### [EXERCISE DATA]
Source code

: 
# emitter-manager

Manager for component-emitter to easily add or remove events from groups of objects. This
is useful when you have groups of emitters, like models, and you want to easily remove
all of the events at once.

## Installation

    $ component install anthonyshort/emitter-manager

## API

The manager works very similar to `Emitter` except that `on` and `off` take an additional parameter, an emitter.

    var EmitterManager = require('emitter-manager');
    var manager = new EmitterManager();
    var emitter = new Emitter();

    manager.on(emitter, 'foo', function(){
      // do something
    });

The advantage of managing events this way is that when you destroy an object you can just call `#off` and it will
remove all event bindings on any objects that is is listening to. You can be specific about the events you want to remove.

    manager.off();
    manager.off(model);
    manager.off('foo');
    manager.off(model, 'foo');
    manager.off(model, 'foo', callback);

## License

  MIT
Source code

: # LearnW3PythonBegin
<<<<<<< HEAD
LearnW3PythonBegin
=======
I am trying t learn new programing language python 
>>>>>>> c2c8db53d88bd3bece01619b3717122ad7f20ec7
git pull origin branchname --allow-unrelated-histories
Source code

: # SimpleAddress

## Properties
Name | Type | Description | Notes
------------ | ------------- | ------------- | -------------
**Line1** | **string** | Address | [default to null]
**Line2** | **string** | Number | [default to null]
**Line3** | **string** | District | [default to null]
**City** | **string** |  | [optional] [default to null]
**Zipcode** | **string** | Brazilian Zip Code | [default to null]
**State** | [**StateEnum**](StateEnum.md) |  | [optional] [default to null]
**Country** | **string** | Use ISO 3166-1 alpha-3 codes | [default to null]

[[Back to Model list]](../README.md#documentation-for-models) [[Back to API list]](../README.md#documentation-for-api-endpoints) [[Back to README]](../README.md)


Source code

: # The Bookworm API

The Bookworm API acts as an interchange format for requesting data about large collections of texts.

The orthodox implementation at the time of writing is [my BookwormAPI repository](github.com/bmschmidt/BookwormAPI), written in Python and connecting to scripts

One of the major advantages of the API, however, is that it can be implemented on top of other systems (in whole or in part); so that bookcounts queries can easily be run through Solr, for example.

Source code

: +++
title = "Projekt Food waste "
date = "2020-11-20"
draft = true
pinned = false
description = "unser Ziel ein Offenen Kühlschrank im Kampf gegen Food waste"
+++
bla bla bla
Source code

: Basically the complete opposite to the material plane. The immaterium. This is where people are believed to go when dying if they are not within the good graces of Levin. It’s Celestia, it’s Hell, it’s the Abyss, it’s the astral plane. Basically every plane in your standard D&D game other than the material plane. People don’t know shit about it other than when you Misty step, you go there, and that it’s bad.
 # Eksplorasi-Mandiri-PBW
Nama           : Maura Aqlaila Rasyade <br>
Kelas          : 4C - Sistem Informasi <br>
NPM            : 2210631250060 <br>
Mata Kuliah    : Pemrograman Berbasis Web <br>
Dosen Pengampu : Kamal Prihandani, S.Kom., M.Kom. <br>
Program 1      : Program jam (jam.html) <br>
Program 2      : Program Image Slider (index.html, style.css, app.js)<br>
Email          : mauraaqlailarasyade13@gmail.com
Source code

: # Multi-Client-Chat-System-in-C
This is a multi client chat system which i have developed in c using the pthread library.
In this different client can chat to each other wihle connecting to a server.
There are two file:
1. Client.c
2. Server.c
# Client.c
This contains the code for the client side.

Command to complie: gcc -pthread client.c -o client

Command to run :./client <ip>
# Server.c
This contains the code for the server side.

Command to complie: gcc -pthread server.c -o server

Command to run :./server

### [EXERCISE OBJECTIVE]
Top to bottom, the records above must be output exactly.

### [SOLUTION TO THE PROBLEM]
Source code

: 
# emitter-manager

Manager for component-emitter to easily add or remove events from groups of objects. This
is useful when you have groups of emitters, like models, and you want to easily remove
all of the events at once.

## Installation

    $ component install anthonyshort/emitter-manager

## API

The manager works very similar to `Emitter` except that `on` and `off` take an additional parameter, an emitter.

    var EmitterManager = require('emitter-manager');
    var manager = new EmitterManager();
    var emitter = new Emitter();

    manager.on(emitter, 'foo', function(){
      // do something
    });

The advantage of managing events this way is that when you destroy an object you can just call `#off` and it will
remove all event bindings on any objects that is is listening to. You can be specific about the events you want to remove.

    manager.off();
    manager.off(model);
    manager.off('foo');
    manager.off(model, 'foo');
    manager.off(model, 'foo', callback);

## License

  MIT
Source code

: # LearnW3PythonBegin
<<<<<<< HEAD
LearnW3PythonBegin
=======
I am trying t learn new programing language python 
>>>>>>> c2c8db53d88bd3bece01619b3717122ad7f20ec7
git pull origin branchname --allow-unrelated-histories
Source code

: # SimpleAddress

## Properties
Name | Type | Description | Notes
------------ | ------------- | ------------- | -------------
**Line1** | **string** | Address | [default to null]
**Line2** | **string** | Number | [default to null]
**Line3** | **string** | District | [default to null]
**City** | **string** |  | [optional] [default to null]
**Zipcode** | **string** | Brazilian Zip Code | [default to null]
**State** | [**StateEnum**](StateEnum.md) |  | [optional] [default to null]
**Country** | **string** | Use ISO 3166-1 alpha-3 codes | [default to null]

[[Back to Model list]](../README.md#documentation-for-models) [[Back to API list]](../README.md#documentation-for-api-endpoints) [[Back to README]](../README.md)


Source code

: # The Bookworm API

The Bookworm API acts as an interchange format for requesting data about large collections of texts.

The orthodox implementation at the time of writing is [my BookwormAPI repository](github.com/bmschmidt/BookwormAPI), written in Python and connecting to scripts

One of the major advantages of the API, however, is that it can be implemented on top of other systems (in whole or in part); so that bookcounts queries can easily be run through Solr, for example.

Source code

: +++
title = "Projekt Food waste "
date = "2020-11-20"
draft = true
pinned = false
description = "unser Ziel ein Offenen Kühlschrank im Kampf gegen Food waste"
+++
bla bla bla
Source code

: Basically the complete opposite to the material plane. The immaterium. This is where people are believed to go when dying if they are not within the good graces of Levin. It’s Celestia, it’s Hell, it’s the Abyss, it’s the astral plane. Basically every plane in your standard D&D game other than the material plane. People don’t know shit about it other than when you Misty step, you go there, and that it’s bad.
 # Eksplorasi-Mandiri-PBW
Nama           : Maura Aqlaila Rasyade <br>
Kelas          : 4C - Sistem Informasi <br>
NPM            : 2210631250060 <br>
Mata Kuliah    : Pemrograman Berbasis Web <br>
Dosen Pengampu : Kamal Prihandani, S.Kom., M.Kom. <br>
Program 1      : Program jam (jam.html) <br>
Program 2      : Program Image Slider (index.html, style.css, app.js)<br>
Email          : mauraaqlailarasyade13@gmail.com
Source code

: # Multi-Client-Chat-System-in-C
This is a multi client chat system which i have developed in c using the pthread library.
In this different client can chat to each other wihle connecting to a server.
There are two file:
1. Client.c
2. Server.c
# Client.c
This contains the code for the client side.

Command to complie: gcc -pthread client.c -o client

Command to run :./client <ip>
# Server.c
This contains the code for the server side.

Command to complie: gcc -pthread server.c -o server

Command to run :./server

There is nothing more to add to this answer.